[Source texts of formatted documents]
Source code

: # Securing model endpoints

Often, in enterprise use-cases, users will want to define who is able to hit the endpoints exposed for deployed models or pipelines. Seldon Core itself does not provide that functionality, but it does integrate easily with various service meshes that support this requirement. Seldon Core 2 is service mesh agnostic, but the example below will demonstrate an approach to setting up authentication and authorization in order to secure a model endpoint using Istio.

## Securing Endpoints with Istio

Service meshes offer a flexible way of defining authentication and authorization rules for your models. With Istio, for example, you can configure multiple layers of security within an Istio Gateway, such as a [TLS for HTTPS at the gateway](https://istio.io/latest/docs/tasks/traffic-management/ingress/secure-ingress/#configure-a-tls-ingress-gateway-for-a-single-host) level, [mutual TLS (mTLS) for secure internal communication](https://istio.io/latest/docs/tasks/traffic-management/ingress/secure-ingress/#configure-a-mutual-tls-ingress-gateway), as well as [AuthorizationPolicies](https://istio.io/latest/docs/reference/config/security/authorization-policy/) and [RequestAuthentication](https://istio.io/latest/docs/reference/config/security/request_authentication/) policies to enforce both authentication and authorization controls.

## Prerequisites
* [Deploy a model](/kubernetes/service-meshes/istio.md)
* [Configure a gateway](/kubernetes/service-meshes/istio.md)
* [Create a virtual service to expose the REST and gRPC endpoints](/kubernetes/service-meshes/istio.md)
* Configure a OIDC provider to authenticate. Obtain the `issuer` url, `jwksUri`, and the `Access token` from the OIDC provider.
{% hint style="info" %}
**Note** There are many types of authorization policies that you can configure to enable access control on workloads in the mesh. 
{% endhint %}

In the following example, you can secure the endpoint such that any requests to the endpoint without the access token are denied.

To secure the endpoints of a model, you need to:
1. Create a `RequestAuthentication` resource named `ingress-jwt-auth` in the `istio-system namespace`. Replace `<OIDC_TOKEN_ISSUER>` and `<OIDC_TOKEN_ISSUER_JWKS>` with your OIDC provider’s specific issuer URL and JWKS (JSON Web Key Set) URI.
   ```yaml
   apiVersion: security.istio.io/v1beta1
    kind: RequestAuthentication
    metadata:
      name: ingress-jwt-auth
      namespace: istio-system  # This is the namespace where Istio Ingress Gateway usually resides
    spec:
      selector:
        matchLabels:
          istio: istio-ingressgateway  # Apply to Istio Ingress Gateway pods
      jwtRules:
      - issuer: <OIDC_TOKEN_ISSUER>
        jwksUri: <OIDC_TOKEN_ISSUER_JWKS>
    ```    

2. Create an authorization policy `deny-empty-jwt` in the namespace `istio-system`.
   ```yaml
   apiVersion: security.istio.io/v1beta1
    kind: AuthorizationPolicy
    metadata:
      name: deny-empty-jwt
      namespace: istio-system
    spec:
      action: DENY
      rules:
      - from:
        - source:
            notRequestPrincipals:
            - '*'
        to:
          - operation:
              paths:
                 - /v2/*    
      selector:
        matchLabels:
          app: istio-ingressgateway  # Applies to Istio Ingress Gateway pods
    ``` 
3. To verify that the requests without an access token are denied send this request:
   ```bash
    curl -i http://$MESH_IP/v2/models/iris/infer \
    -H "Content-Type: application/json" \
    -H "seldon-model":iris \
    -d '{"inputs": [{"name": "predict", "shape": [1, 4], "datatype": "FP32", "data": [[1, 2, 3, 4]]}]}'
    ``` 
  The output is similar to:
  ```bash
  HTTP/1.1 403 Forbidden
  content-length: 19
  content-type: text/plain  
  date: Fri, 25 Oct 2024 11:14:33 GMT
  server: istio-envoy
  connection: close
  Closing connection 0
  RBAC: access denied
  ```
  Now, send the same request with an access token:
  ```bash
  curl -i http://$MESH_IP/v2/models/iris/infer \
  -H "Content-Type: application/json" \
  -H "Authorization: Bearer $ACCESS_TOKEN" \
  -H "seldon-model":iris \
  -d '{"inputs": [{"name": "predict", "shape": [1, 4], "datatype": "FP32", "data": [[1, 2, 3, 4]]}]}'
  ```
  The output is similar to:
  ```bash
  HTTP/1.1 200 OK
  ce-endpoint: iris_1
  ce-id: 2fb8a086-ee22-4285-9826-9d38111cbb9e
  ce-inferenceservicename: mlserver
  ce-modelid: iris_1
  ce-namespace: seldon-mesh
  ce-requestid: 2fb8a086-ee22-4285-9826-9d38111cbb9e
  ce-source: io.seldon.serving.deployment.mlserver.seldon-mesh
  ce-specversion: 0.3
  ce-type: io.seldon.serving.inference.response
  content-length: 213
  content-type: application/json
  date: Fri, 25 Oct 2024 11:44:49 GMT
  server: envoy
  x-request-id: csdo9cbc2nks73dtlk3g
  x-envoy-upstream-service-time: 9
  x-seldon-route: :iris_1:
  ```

» **ACTIVITY**:
Please work out how many lines above carry "denied", writing only the result.

» **TASK OUTPUT**:
3